American baseball player (born 2001)

Zachary Richard Veen (born December 12, 2001) is an American professional baseball outfielder for the Colorado Rockies of Major League Baseball (MLB). He was selected ninth overall by the Rockies in the 2020 MLB draft and made his MLB debut in 2025.

==Amateur career==
Veen attended Spruce Creek High School in Port Orange, Florida. As a junior in 2019, he was named The Daytona Beach News-Journal Baseball Player of the Year after hitting .414 with 36 stolen bases. He played in the 2019 Under Armour All-America Baseball Game and 2019 Perfect Game All-American Classic. In November 2019, he committed to play college baseball at the University of Florida.

==Professional career==
Veen was considered one of the top prospects for the 2020 Major League Baseball draft. He was selected ninth overall by the Colorado Rockies. He signed with the Rockies on June 24 for a $5 million bonus. Veen did not appear for the Rockies organization in 2020 due to the cancellation of the minor league season because of the COVID-19 pandemic.

Veen made his professional debut in 2021 with the Fresno Grizzlies of the Low-A West. Over 106 games, he slashed .301/.399/.501 with 15 home runs, 75 RBI, 27 doubles and 36 stolen bases. He was assigned to the Spokane Indians of the High-A Northwest League to begin the 2022 season. He was promoted to the Hartford Yard Goats of the Double-A Eastern League in early August. Over 126 games between the two teams, he compiled a slash line of .245/.340/.384 with 12 home runs, 67 RBI, and 55 stolen bases while being caught nine times.

He played in the 2022 Arizona Fall League, where he batted .356/.467/.466, and led the league in stolen bases (16; while being caught twice).

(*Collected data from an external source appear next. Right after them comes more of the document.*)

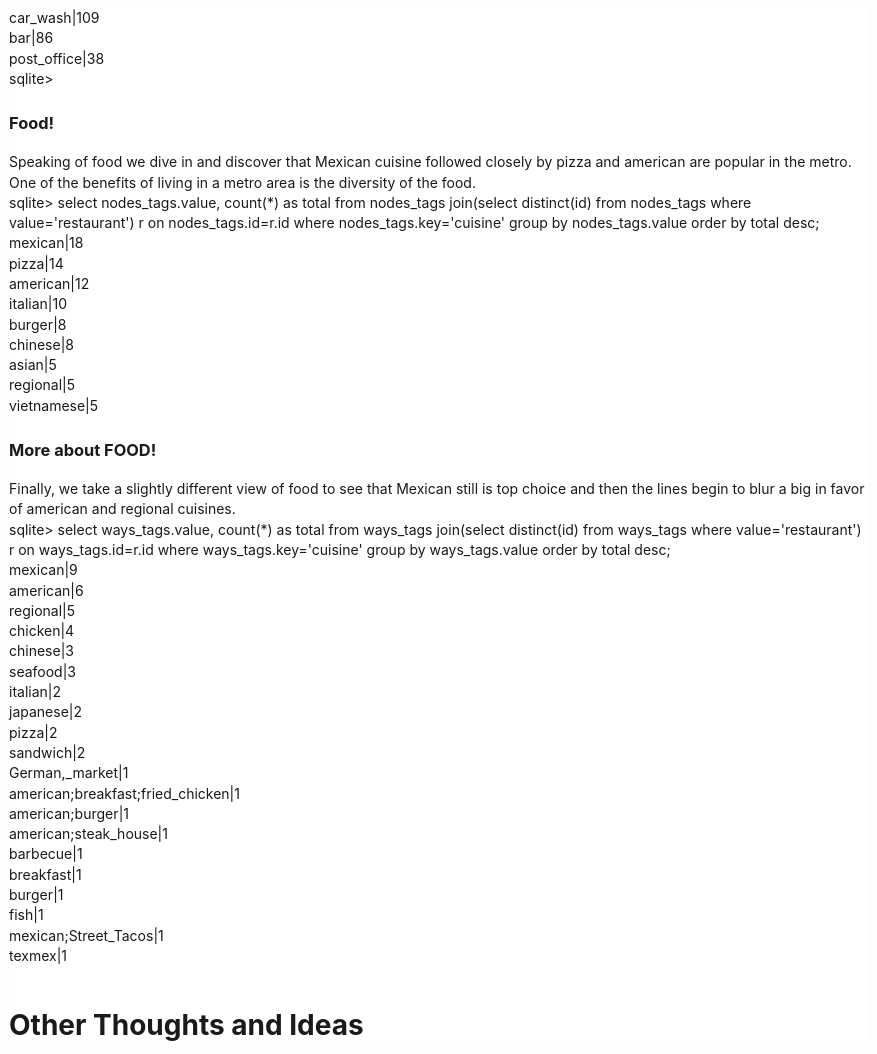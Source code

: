 car_wash|109<br>
bar|86<br>
post_office|38<br>
sqlite><br>
### Food!<br>
Speaking of food we dive in and discover that Mexican cuisine followed closely by pizza and american are popular in the metro. One of the benefits of living in a metro area is the diversity of the food.<br>
sqlite> select nodes_tags.value, count(*) as total from nodes_tags join(select distinct(id) from nodes_tags where value='restaurant') r on nodes_tags.id=r.id where nodes_tags.key='cuisine' group by nodes_tags.value order by total desc;<br>
mexican|18<br>
pizza|14<br>
american|12<br>
italian|10<br>
burger|8<br>
chinese|8<br>
asian|5<br>
regional|5<br>
vietnamese|5<br>
### More about FOOD!<br>
Finally, we take a slightly different view of food to see that Mexican still is top choice and then the lines begin to blur a big in favor of american and regional cuisines. <br> 
sqlite> select ways_tags.value, count(*) as total from ways_tags join(select distinct(id) from ways_tags where value='restaurant') r on ways_tags.id=r.id where ways_tags.key='cuisine' group by ways_tags.value order by total desc;<br>
mexican|9<br>
american|6<br>
regional|5<br>
chicken|4<br>
chinese|3<br>
seafood|3<br>
italian|2<br>
japanese|2<br>
pizza|2<br>
sandwich|2<br>
German,_market|1<br>
american;breakfast;fried_chicken|1<br>
american;burger|1<br>
american;steak_house|1<br>
barbecue|1<br>
breakfast|1<br>
burger|1<br>
fish|1<br>
mexican;Street_Tacos|1<br>
texmex|1<br>
# Other Thoughts and Ideas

Veen spent the 2023 season with the Double–A Hartford Yard Goats, playing in 46 games and hitting .209/.304/.308 with 2 home runs, 24 RBI, and 22 stolen bases. On June 21, 2023, it was announced that Veen would undergo season–ending surgery to repair tearing and fraying to a ligament in his left hand.

Veen split the 2024 campaign between the rookie–level Arizona Complex League Rockies, Spokane, Hartford, and the Triple–A Albuquerque Isotopes. In 65 appearances for the four affiliates, he slashed .258/.346/.459 with 11 home runs, 35 RBI, and 21 stolen bases. Following the season, the Rockies added Veen to their 40-man roster to protect him from the Rule 5 draft.

Veen was optioned to Triple-A Albuquerque to begin the 2025 season. On April 8, 2025, Veen was promoted to the major leagues for the first time. On April 20, Veen hit his first career home run, a solo shot off of Jake Irvin of the Washington Nationals.